─── Records provided

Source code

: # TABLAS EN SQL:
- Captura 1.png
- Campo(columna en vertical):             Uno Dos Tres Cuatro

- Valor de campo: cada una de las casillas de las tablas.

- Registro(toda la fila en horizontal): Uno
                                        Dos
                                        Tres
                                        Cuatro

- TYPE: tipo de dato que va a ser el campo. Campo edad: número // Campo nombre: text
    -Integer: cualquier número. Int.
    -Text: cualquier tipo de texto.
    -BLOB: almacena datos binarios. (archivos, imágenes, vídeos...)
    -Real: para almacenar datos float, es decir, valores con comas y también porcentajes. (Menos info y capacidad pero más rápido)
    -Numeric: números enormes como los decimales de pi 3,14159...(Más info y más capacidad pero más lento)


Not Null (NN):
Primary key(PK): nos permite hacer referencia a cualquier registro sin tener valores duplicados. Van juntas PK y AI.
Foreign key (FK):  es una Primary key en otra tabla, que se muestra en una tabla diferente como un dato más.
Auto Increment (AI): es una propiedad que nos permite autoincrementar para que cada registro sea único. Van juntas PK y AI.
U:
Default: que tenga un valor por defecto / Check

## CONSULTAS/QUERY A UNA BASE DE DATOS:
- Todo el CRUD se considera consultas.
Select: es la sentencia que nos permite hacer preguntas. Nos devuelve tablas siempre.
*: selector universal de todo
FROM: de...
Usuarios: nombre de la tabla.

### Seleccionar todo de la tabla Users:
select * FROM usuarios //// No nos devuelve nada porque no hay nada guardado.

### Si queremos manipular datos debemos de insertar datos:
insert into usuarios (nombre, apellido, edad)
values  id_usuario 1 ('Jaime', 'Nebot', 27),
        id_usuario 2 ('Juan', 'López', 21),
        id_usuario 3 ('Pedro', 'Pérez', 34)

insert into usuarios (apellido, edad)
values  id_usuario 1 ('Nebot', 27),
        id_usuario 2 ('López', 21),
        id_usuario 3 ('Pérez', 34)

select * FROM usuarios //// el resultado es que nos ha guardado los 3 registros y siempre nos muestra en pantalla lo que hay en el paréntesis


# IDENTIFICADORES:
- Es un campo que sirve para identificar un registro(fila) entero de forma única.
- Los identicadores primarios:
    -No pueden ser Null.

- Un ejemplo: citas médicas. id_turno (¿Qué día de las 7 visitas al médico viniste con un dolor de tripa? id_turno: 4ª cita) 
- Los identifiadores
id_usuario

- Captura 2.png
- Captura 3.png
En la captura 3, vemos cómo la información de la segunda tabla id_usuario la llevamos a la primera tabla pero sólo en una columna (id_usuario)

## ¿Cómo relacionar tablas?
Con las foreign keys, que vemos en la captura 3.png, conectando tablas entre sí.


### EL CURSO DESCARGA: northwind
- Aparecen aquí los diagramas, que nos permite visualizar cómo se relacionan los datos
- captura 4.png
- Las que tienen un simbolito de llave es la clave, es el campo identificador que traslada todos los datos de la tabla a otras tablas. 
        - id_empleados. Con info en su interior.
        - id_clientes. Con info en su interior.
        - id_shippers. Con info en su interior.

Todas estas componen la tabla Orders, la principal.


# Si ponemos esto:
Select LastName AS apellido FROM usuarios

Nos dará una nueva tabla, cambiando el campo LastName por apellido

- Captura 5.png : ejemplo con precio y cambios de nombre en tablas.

──────

→ Exercise prompt: Give again, word for word, every line of the listing above from the one with "- Captura 1.png" to the one with "### Si queremos", both inclusive, and nothing beyond them.

→ Answer section:
- Captura 1.png
- Campo(columna en vertical):             Uno Dos Tres Cuatro

- Valor de campo: cada una de las casillas de las tablas.

- Registro(toda la fila en horizontal): Uno
                                        Dos
                                        Tres
                                        Cuatro

- TYPE: tipo de dato que va a ser el campo. Campo edad: número // Campo nombre: text
    -Integer: cualquier número. Int.
    -Text: cualquier tipo de texto.
    -BLOB: almacena datos binarios. (archivos, imágenes, vídeos...)
    -Real: para almacenar datos float, es decir, valores con comas y también porcentajes. (Menos info y capacidad pero más rápido)
    -Numeric: números enormes como los decimales de pi 3,14159...(Más info y más capacidad pero más lento)


Not Null (NN):
Primary key(PK): nos permite hacer referencia a cualquier registro sin tener valores duplicados. Van juntas PK y AI.
Foreign key (FK):  es una Primary key en otra tabla, que se muestra en una tabla diferente como un dato más.
Auto Increment (AI): es una propiedad que nos permite autoincrementar para que cada registro sea único. Van juntas PK y AI.
U:
Default: que tenga un valor por defecto / Check

## CONSULTAS/QUERY A UNA BASE DE DATOS:
- Todo el CRUD se considera consultas.
Select: es la sentencia que nos permite hacer preguntas. Nos devuelve tablas siempre.
*: selector universal de todo
FROM: de...
Usuarios: nombre de la tabla.

### Seleccionar todo de la tabla Users:
select * FROM usuarios //// No nos devuelve nada porque no hay nada guardado.

### Si queremos manipular datos debemos de insertar datos:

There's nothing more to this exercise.